══ GIVEN INFORMATION ══
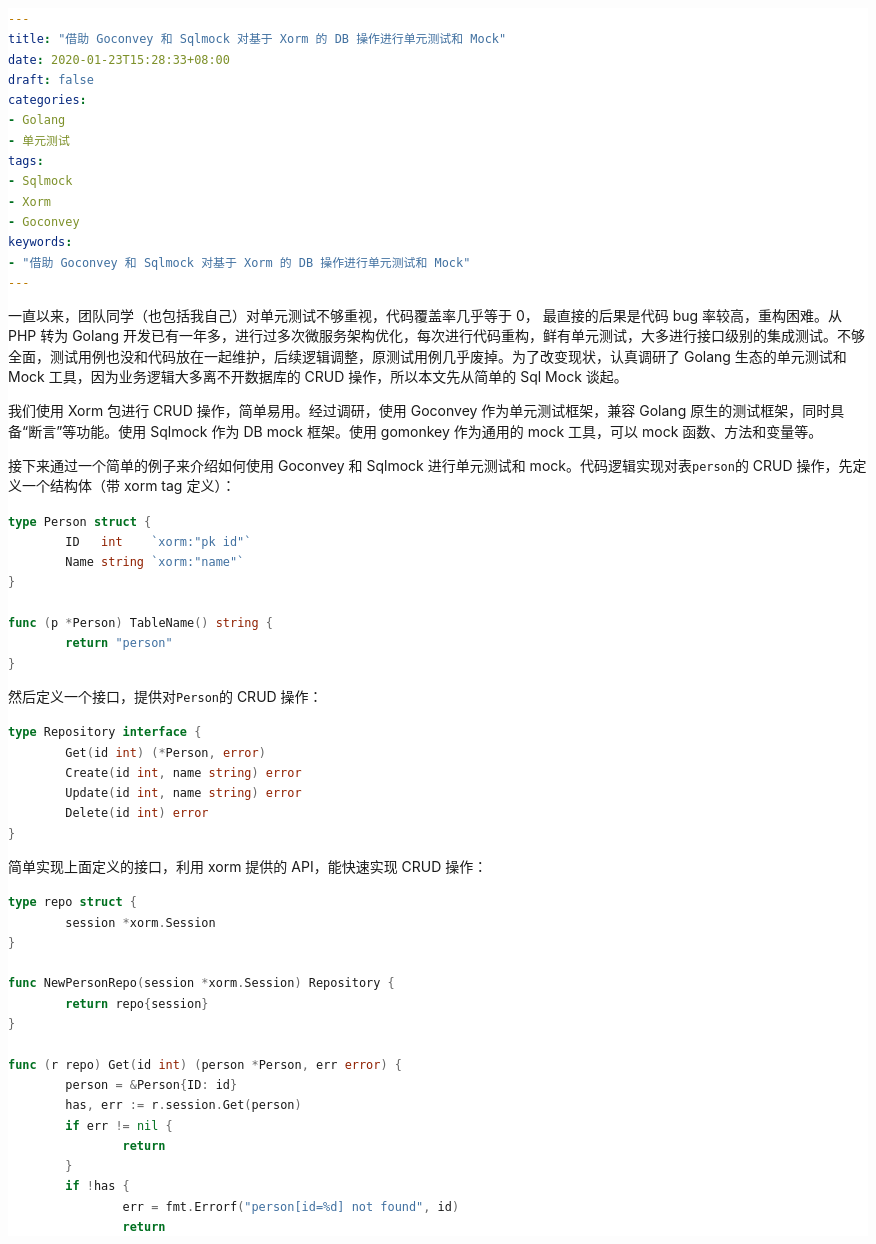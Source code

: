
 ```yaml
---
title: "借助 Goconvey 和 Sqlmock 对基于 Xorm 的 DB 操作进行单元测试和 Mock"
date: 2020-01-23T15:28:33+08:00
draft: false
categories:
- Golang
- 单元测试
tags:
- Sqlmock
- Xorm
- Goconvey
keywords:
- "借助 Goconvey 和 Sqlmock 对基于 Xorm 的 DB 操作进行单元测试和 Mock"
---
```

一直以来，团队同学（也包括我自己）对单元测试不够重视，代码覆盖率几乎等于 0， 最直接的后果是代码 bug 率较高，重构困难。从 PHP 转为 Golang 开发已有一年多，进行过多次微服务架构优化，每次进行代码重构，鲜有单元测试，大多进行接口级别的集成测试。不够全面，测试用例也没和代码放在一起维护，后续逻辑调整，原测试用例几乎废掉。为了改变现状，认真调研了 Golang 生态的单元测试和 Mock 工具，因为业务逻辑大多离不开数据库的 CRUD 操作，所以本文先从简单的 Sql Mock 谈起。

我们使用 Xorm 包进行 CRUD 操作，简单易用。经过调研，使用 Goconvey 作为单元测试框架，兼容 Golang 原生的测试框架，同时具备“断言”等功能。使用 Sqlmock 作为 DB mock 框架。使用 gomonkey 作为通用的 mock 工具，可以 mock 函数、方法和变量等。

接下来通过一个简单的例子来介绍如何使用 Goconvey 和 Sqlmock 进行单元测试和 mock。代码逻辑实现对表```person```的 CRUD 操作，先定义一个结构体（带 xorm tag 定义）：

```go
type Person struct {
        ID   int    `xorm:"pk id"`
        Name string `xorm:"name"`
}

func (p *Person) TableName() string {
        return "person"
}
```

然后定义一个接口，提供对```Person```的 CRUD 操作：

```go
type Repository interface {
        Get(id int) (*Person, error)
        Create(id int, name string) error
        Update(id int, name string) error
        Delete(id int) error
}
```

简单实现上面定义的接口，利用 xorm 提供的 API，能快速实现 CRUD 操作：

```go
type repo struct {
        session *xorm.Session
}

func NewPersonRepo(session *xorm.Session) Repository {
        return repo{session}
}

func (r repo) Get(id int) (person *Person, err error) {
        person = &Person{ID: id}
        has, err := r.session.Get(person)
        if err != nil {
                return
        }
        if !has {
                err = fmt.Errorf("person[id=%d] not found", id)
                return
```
═══
▸ EXERCISE INSTRUCTIONS:
Pictures are to be left out. Otherwise, copy the material above exactly.

▸ TASK OUTPUT:
Source code

:
 ```yaml
---
title: "借助 Goconvey 和 Sqlmock 对基于 Xorm 的 DB 操作进行单元测试和 Mock"
date: 2020-01-23T15:28:33+08:00
draft: false
categories:
- Golang
- 单元测试
tags:
- Sqlmock
- Xorm
- Goconvey
keywords:
- "借助 Goconvey 和 Sqlmock 对基于 Xorm 的 DB 操作进行单元测试和 Mock"
---
```

一直以来，团队同学（也包括我自己）对单元测试不够重视，代码覆盖率几乎等于 0， 最直接的后果是代码 bug 率较高，重构困难。从 PHP 转为 Golang 开发已有一年多，进行过多次微服务架构优化，每次进行代码重构，鲜有单元测试，大多进行接口级别的集成测试。不够全面，测试用例也没和代码放在一起维护，后续逻辑调整，原测试用例几乎废掉。为了改变现状，认真调研了 Golang 生态的单元测试和 Mock 工具，因为业务逻辑大多离不开数据库的 CRUD 操作，所以本文先从简单的 Sql Mock 谈起。

我们使用 Xorm 包进行 CRUD 操作，简单易用。经过调研，使用 Goconvey 作为单元测试框架，兼容 Golang 原生的测试框架，同时具备“断言”等功能。使用 Sqlmock 作为 DB mock 框架。使用 gomonkey 作为通用的 mock 工具，可以 mock 函数、方法和变量等。

接下来通过一个简单的例子来介绍如何使用 Goconvey 和 Sqlmock 进行单元测试和 mock。代码逻辑实现对表```person```的 CRUD 操作，先定义一个结构体（带 xorm tag 定义）：

```go
type Person struct {
        ID   int    `xorm:"pk id"`
        Name string `xorm:"name"`
}

func (p *Person) TableName() string {
        return "person"
}
```

然后定义一个接口，提供对```Person```的 CRUD 操作：

```go
type Repository interface {
        Get(id int) (*Person, error)
        Create(id int, name string) error
        Update(id int, name string) error
        Delete(id int) error
}
```

简单实现上面定义的接口，利用 xorm 提供的 API，能快速实现 CRUD 操作：

```go
type repo struct {
        session *xorm.Session
}

func NewPersonRepo(session *xorm.Session) Repository {
        return repo{session}
}

func (r repo) Get(id int) (person *Person, err error) {
        person = &Person{ID: id}
        has, err := r.session.Get(person)
        if err != nil {
                return
        }
        if !has {
                err = fmt.Errorf("person[id=%d] not found", id)
                return
```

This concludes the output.